◆ **Exercise objective**
Considering the entries that follow, report how many lines include the string "selected", giving the number alone.

======== Data shown

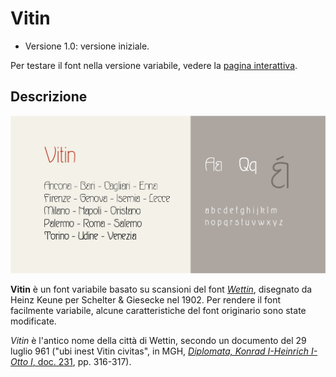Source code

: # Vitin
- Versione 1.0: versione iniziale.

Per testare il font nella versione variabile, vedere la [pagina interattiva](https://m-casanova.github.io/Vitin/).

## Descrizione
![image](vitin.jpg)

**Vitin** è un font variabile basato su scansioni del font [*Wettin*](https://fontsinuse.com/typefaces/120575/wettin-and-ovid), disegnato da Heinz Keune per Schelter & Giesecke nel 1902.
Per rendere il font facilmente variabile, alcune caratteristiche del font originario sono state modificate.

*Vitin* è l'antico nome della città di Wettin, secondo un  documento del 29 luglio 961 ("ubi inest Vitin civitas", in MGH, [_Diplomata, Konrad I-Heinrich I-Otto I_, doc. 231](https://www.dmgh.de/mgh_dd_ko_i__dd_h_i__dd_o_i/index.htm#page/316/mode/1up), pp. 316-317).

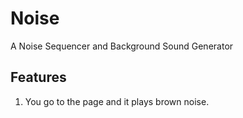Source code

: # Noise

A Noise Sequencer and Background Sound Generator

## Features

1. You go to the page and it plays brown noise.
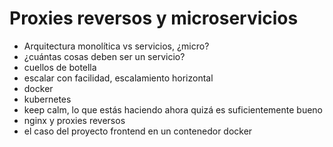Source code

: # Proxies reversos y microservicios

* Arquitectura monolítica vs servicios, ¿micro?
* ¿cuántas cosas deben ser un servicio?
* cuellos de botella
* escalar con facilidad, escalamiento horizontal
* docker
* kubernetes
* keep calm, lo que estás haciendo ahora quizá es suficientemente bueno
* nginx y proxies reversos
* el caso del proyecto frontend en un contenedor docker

================
======== Data shown

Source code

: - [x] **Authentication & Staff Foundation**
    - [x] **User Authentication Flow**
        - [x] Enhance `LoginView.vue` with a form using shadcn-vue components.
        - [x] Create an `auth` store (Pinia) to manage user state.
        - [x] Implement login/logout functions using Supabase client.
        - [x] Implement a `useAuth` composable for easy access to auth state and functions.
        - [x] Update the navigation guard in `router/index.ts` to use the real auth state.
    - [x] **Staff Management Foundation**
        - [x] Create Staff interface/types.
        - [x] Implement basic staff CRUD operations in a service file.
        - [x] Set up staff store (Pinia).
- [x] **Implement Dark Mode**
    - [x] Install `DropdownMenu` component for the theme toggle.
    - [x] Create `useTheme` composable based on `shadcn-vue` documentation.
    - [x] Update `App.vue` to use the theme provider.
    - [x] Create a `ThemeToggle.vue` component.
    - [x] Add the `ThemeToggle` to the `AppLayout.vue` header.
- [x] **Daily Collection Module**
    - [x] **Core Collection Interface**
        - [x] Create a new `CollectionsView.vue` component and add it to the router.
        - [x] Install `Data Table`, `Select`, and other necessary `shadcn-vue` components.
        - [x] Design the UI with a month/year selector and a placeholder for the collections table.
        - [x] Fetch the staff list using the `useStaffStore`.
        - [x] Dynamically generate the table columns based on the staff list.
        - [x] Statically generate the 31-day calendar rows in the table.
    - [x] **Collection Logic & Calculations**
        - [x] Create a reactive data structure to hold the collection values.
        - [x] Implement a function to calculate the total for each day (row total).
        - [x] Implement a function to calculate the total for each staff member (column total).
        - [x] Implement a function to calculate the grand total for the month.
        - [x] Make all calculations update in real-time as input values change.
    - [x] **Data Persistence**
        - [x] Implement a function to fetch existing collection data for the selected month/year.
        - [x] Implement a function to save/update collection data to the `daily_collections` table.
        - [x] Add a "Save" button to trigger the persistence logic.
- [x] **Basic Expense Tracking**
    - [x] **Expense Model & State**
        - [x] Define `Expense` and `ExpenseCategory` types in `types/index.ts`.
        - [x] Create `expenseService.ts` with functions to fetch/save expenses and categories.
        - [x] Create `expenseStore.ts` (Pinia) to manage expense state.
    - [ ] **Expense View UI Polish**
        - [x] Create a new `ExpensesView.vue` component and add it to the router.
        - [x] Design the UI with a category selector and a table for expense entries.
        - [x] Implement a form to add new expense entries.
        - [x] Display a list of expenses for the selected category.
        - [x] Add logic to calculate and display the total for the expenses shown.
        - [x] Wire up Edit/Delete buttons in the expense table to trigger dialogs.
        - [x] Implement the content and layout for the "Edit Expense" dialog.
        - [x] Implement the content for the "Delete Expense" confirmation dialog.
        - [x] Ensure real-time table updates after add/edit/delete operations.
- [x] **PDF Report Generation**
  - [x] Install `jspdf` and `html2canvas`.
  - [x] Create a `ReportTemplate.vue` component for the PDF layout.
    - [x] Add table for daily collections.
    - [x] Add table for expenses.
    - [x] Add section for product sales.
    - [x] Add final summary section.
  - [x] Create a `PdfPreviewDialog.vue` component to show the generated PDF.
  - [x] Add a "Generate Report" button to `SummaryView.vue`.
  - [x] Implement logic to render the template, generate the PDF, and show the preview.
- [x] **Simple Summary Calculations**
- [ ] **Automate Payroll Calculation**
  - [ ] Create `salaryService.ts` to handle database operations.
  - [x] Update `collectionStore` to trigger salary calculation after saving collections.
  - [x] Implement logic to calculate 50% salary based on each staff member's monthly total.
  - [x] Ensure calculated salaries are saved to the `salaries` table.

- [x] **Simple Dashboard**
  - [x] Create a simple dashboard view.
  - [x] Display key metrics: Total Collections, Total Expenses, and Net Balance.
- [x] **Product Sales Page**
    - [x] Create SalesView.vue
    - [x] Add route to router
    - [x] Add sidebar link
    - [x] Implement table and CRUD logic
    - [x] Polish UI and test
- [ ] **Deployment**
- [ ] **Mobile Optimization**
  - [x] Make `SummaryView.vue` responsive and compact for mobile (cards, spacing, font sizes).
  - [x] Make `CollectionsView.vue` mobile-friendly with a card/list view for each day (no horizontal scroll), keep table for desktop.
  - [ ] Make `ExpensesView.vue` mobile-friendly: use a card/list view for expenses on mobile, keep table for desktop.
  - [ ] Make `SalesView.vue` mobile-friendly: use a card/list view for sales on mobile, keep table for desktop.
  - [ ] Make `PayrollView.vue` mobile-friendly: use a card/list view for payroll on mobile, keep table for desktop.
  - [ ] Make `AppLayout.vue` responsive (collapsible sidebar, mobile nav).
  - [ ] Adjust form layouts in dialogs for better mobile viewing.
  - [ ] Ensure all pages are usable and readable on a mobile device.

================

◆ **Task output**
2